Nicolas Berggruen
Beverly Hills, California
Inheritance, investments (Berggruen Holdings)
Overview
It could be said that an interest in collecting art runs in Nicolas Berggruen’s DNA. His father, the late Heinz Berggruen, was a dealer and collector whose blue-chip art holdings—valued at some $450 million—became the basis for a Berlin museum in his name. And John Berggruen, a dealer with a San Francisco–based gallery, and art historian Oliver Berggruen are among Nicolas’s siblings.

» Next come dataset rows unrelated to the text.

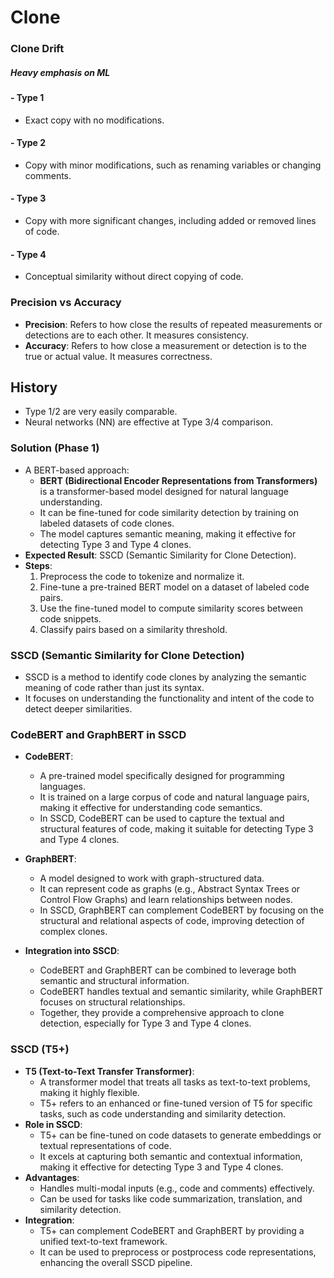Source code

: # Clone 

### Clone Drift

##### Heavy emphasis on ML

#### - Type 1
- Exact copy with no modifications.
#### - Type 2
- Copy with minor modifications, such as renaming variables or changing comments.
#### - Type 3
- Copy with more significant changes, including added or removed lines of code.
#### - Type 4
- Conceptual similarity without direct copying of code.

### Precision vs Accuracy

- **Precision**: Refers to how close the results of repeated measurements or detections are to each other. It measures consistency.
- **Accuracy**: Refers to how close a measurement or detection is to the true or actual value. It measures correctness.

## History
- Type 1/2 are very easily comparable.
- Neural networks (NN) are effective at Type 3/4 comparison.

### Solution (Phase 1)
- A BERT-based approach:
  - **BERT (Bidirectional Encoder Representations from Transformers)** is a transformer-based model designed for natural language understanding.
  - It can be fine-tuned for code similarity detection by training on labeled datasets of code clones.
  - The model captures semantic meaning, making it effective for detecting Type 3 and Type 4 clones.
- **Expected Result**: SSCD (Semantic Similarity for Clone Detection).
- **Steps**:
  1. Preprocess the code to tokenize and normalize it.
  2. Fine-tune a pre-trained BERT model on a dataset of labeled code pairs.
  3. Use the fine-tuned model to compute similarity scores between code snippets.
  4. Classify pairs based on a similarity threshold.

### SSCD (Semantic Similarity for Clone Detection)

- SSCD is a method to identify code clones by analyzing the semantic meaning of code rather than just its syntax.
- It focuses on understanding the functionality and intent of the code to detect deeper similarities.

### CodeBERT and GraphBERT in SSCD

- **CodeBERT**:
  - A pre-trained model specifically designed for programming languages.
  - It is trained on a large corpus of code and natural language pairs, making it effective for understanding code semantics.
  - In SSCD, CodeBERT can be used to capture the textual and structural features of code, making it suitable for detecting Type 3 and Type 4 clones.

- **GraphBERT**:
  - A model designed to work with graph-structured data.
  - It can represent code as graphs (e.g., Abstract Syntax Trees or Control Flow Graphs) and learn relationships between nodes.
  - In SSCD, GraphBERT can complement CodeBERT by focusing on the structural and relational aspects of code, improving detection of complex clones.

- **Integration into SSCD**:
  - CodeBERT and GraphBERT can be combined to leverage both semantic and structural information.
  - CodeBERT handles textual and semantic similarity, while GraphBERT focuses on structural relationships.
  - Together, they provide a comprehensive approach to clone detection, especially for Type 3 and Type 4 clones.

### SSCD (T5+)

- **T5 (Text-to-Text Transfer Transformer)**:
  - A transformer model that treats all tasks as text-to-text problems, making it highly flexible.
  - T5+ refers to an enhanced or fine-tuned version of T5 for specific tasks, such as code understanding and similarity detection.
- **Role in SSCD**:
  - T5+ can be fine-tuned on code datasets to generate embeddings or textual representations of code.
  - It excels at capturing both semantic and contextual information, making it effective for detecting Type 3 and Type 4 clones.
- **Advantages**:
  - Handles multi-modal inputs (e.g., code and comments) effectively.
  - Can be used for tasks like code summarization, translation, and similarity detection.
- **Integration**:
  - T5+ can complement CodeBERT and GraphBERT by providing a unified text-to-text framework.
  - It can be used to preprocess or postprocess code representations, enhancing the overall SSCD pipeline.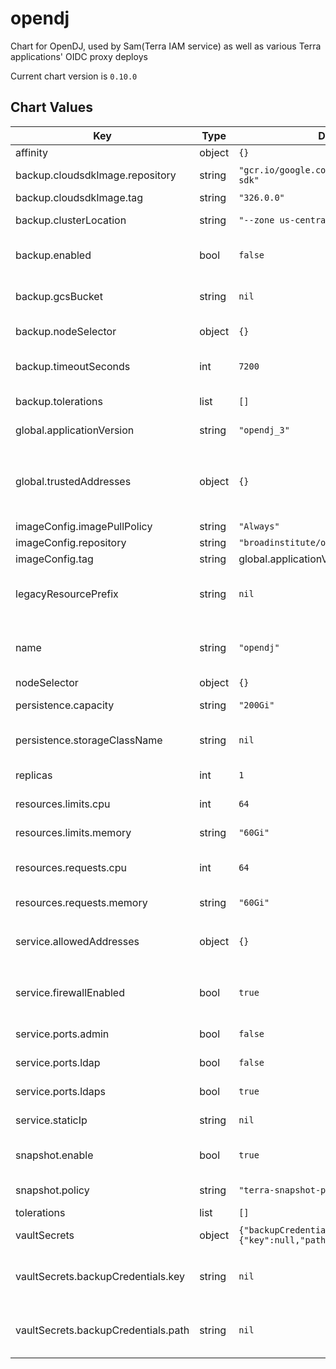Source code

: opendj
======
Chart for OpenDJ, used by Sam(Terra IAM service) as well as various Terra applications' OIDC proxy deploys

Current chart version is `0.10.0`





## Chart Values

| Key | Type | Default | Description |
|-----|------|---------|-------------|
| affinity | object | `{}` | affinity map |
| backup.cloudsdkImage.repository | string | `"gcr.io/google.com/cloudsdktool/cloud-sdk"` | Image tag to use for Cloud SDK |
| backup.cloudsdkImage.tag | string | `"326.0.0"` |  |
| backup.clusterLocation | string | `"--zone us-central1-a"` | Where the GKE cluster is located |
| backup.enabled | bool | `false` | Whether to automatically back up OpenDJ nightly + copy to GCP bucket |
| backup.gcsBucket | string | `nil` | Name of the GCS bucket where backups should be copied |
| backup.nodeSelector | object | `{}` | NodeSelector for backup CronJob pods |
| backup.timeoutSeconds | int | `7200` | How many seconds to wait before assuming job is hung and killing it |
| backup.tolerations | list | `[]` | Tolerations for backup CronJob pods |
| global.applicationVersion | string | `"opendj_3"` | What version of the application to deploy |
| global.trustedAddresses | object | `{}` | A map of addresses that will be merged with serviceAllowedAddresses. Example: `{ "nickname": ["x.x.x.x/y", "x.x.x.x/y"] }` |
| imageConfig.imagePullPolicy | string | `"Always"` |  |
| imageConfig.repository | string | `"broadinstitute/openam"` | Image repository |
| imageConfig.tag | string | global.applicationVersion | Image tag. |
| legacyResourcePrefix | string | `nil` | What prefix to use to refer to secrets rendered from firecloud-develop @default .Chart.Name |
| name | string | `"opendj"` | A name for the deployment that will be substituted into resuorce definitions |
| nodeSelector | object | `{}` | nodeSelector map |
| persistence.capacity | string | `"200Gi"` | Capacity of persistent data volume |
| persistence.storageClassName | string | `nil` | If not null, the volume will be restricted to the specified storage class |
| replicas | int | `1` | Number of replicas for the deployment |
| resources.limits.cpu | int | `64` | Number of CPU units to limit the deployment to |
| resources.limits.memory | string | `"60Gi"` | Memory to limit the deployment to |
| resources.requests.cpu | int | `64` | Number of CPU units to request for the deployment |
| resources.requests.memory | string | `"60Gi"` | Memory to request for the deployment |
| service.allowedAddresses | object | `{}` | A map of addresses in the form `{ "nickname": ["x.x.x.x/y", "x.x.x.x/y"] }` |
| service.firewallEnabled | bool | `true` | Whether to restrict access to the service to the IPs supplied via service.allowedAddresses |
| service.ports.admin | bool | `false` | Whether to enable the admin(4444) port |
| service.ports.ldap | bool | `false` | Whether to enable the LDAP(389) port |
| service.ports.ldaps | bool | `true` | Whether to enable the LDAPS(636) port |
| service.staticIp | string | `nil` | External IP of the service. Required. |
| snapshot.enable | bool | `true` | Whether to enable a gcp snapshot policy for the data disk |
| snapshot.policy | string | `"terra-snapshot-policy"` | Name of the snapshot policy to use on data disk |
| tolerations | list | `[]` | Array of tolerations |
| vaultSecrets | object | `{"backupCredentials":{"key":null,"path":null}}` | Where in Vault to find secrets used by this chart. |
| vaultSecrets.backupCredentials.key | string | `nil` | Key in Vault where base64-encoded GCP service account key for backups is stored |
| vaultSecrets.backupCredentials.path | string | `nil` | Path in Vault where base64-encoded GCP service account key for backups is stored |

Famously dubbed the “homeless billionaire” by Bloomberg because of his habit of living nomadically across ritzy European hotels, Nicolas runs an investment company, as well as the Berggruen Institute, which aims to “develop foundational ideas about how to reshape political and social institutions” as a way to “promote long-term answers to the biggest challenges of the 21st century,” according to its website. Outside the art scene, the institute is best known for facilitating the Berggruen Prize for Philosophy and Culture, a $1 million award that has gone to the likes of former U.S. Supreme Court justice Ruth Bader Ginsburg and philosopher Charles Taylor. But within the art world, the institute’s influence is also growing. In 2021, Nicolas acquired Venice’s Casa de Trei Oci for usage by his institute; it will host events and exhibitions in collaboration with the U.K.’s Tate network and the Museum of Modern Art in New York. Then, in 2022, he revealed that he had acquired a second Venice space, the 18th-century Palazzo Diedo, which will present artworks from his collection and house artists as residents when it opens in 2024.
While the contents of Nicolas’s collection have largely been kept secret, it is known that he favors buying major works by blue-chip artists. In 2012, for example, the Los Angeles Times reported that Berggruen had been quietly acquiring pieces by artists like Ed Ruscha, Gerhard Richter, Sigmar Polke, and more, and gifting them to the Los Angeles County Museum of Art, where he is a trustee. Among the most famous works in Nicolas’s holdings is Chris Burden’s Metropolis II (2010), a gigantic sculpture that when activated resembles a whirring city, which is on long-term loan to LACMA.